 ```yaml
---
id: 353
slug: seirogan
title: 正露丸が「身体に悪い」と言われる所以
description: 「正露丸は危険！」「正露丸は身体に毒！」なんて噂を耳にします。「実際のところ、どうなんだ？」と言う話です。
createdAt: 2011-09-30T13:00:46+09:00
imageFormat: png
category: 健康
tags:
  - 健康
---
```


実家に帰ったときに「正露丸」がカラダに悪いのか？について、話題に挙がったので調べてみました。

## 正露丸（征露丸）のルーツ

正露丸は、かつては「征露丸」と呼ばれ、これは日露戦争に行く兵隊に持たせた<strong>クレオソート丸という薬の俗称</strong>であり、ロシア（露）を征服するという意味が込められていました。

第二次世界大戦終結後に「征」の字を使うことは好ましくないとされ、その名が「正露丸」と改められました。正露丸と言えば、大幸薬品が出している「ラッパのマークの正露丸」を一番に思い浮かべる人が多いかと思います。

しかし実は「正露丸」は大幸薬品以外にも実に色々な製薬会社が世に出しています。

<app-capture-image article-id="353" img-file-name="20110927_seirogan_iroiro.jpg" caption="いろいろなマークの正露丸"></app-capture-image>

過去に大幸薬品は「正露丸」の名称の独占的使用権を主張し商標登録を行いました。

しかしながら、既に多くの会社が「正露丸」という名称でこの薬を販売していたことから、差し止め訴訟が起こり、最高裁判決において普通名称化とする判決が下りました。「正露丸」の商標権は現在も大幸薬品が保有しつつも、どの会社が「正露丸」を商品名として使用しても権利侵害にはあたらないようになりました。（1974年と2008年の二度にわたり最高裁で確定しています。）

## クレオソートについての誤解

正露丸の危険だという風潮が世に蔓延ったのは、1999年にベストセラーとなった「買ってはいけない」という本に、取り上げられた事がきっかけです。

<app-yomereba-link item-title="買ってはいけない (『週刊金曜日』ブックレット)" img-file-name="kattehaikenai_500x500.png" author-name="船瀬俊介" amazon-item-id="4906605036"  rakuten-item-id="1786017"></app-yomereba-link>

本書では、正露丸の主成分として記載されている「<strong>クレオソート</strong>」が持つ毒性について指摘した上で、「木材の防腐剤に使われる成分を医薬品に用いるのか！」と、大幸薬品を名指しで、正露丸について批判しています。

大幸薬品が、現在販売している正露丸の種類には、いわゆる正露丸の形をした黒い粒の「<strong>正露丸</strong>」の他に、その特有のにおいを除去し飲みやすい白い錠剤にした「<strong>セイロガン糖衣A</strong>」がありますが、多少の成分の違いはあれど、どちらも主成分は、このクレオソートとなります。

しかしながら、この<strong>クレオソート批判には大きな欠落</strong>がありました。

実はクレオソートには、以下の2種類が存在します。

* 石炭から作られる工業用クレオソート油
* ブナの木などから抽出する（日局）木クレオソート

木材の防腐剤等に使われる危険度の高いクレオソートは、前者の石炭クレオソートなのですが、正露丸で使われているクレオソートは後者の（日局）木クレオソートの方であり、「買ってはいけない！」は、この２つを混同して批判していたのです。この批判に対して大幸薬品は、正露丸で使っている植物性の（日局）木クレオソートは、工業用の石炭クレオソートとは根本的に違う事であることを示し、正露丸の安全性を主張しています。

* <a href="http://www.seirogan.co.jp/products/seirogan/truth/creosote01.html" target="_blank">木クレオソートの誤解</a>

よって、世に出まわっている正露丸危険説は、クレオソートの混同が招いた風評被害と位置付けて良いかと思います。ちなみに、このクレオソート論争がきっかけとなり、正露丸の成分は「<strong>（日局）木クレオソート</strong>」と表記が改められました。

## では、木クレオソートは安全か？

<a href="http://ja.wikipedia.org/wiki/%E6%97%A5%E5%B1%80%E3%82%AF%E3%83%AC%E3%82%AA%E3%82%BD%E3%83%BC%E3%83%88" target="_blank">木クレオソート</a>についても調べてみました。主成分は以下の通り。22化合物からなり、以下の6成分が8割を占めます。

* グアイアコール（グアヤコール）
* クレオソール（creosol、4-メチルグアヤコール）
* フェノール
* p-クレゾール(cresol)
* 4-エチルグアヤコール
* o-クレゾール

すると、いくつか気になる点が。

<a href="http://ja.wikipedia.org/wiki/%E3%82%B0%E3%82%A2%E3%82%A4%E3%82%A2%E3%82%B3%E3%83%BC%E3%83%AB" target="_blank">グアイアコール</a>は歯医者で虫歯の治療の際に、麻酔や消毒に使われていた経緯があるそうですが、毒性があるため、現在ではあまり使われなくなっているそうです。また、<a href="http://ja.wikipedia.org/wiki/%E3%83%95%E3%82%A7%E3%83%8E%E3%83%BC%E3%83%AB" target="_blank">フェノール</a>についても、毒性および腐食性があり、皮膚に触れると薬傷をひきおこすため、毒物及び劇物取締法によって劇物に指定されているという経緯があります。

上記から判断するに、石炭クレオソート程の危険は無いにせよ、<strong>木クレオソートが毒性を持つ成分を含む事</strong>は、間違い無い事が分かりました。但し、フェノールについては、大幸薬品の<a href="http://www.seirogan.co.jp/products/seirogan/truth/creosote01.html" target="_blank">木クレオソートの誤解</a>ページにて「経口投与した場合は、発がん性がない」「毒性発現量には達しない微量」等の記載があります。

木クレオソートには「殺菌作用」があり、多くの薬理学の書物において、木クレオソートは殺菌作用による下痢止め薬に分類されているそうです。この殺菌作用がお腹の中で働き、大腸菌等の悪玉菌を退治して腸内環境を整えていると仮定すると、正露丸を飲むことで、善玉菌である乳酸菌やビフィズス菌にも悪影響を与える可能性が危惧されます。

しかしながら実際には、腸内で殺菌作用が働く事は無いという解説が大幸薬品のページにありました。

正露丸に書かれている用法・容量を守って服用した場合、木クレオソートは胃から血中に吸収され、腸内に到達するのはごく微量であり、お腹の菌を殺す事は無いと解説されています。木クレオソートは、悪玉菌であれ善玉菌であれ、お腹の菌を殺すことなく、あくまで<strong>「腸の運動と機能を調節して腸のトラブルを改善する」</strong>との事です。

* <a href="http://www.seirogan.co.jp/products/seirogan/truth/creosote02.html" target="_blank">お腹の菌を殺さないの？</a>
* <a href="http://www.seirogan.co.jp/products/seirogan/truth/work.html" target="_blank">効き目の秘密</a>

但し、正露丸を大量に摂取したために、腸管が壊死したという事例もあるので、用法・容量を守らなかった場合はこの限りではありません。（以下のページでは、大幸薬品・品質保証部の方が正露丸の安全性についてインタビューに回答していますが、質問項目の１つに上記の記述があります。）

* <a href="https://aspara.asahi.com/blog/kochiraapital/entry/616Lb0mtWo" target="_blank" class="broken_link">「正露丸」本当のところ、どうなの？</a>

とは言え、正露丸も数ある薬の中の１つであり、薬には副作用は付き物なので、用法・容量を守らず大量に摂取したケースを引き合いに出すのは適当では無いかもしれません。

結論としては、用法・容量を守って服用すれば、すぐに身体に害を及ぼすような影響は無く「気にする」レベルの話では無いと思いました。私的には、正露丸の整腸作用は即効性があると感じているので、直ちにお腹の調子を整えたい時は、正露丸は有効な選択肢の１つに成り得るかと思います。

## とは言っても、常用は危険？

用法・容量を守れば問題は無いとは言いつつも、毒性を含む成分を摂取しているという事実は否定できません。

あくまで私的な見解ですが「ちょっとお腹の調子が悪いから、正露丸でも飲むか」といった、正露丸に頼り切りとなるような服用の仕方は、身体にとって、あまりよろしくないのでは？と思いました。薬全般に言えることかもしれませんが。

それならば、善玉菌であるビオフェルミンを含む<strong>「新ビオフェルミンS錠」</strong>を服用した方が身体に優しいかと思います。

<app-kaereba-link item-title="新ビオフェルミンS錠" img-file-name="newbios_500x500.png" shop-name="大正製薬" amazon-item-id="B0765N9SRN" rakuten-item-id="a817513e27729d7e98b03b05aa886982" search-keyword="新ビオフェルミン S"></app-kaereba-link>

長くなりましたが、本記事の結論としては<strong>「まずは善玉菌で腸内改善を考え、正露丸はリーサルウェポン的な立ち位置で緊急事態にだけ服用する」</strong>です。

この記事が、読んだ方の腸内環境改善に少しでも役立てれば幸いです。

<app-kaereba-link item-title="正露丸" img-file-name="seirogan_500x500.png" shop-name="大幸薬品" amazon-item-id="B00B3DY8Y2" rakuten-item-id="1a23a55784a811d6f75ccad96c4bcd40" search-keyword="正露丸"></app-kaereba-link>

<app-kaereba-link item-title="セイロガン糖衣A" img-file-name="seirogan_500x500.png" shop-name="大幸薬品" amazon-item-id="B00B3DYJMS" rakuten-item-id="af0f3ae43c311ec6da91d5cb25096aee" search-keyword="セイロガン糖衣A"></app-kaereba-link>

### Activity
Search the material above for the word "買ってはいけない", and return each line that holds it.

### Result
正露丸の危険だという風潮が世に蔓延ったのは、1999年にベストセラーとなった「買ってはいけない」という本に、取り上げられた事がきっかけです。
<app-yomereba-link item-title="買ってはいけない (『週刊金曜日』ブックレット)" img-file-name="kattehaikenai_500x500.png" author-name="船瀬俊介" amazon-item-id="4906605036"  rakuten-item-id="1786017"></app-yomereba-link>
木材の防腐剤等に使われる危険度の高いクレオソートは、前者の石炭クレオソートなのですが、正露丸で使われているクレオソートは後者の（日局）木クレオソートの方であり、「買ってはいけない！」は、この２つを混同して批判していたのです。この批判に対して大幸薬品は、正露丸で使っている植物性の（日局）木クレオソートは、工業用の石炭クレオソートとは根本的に違う事であることを示し、正露丸の安全性を主張しています。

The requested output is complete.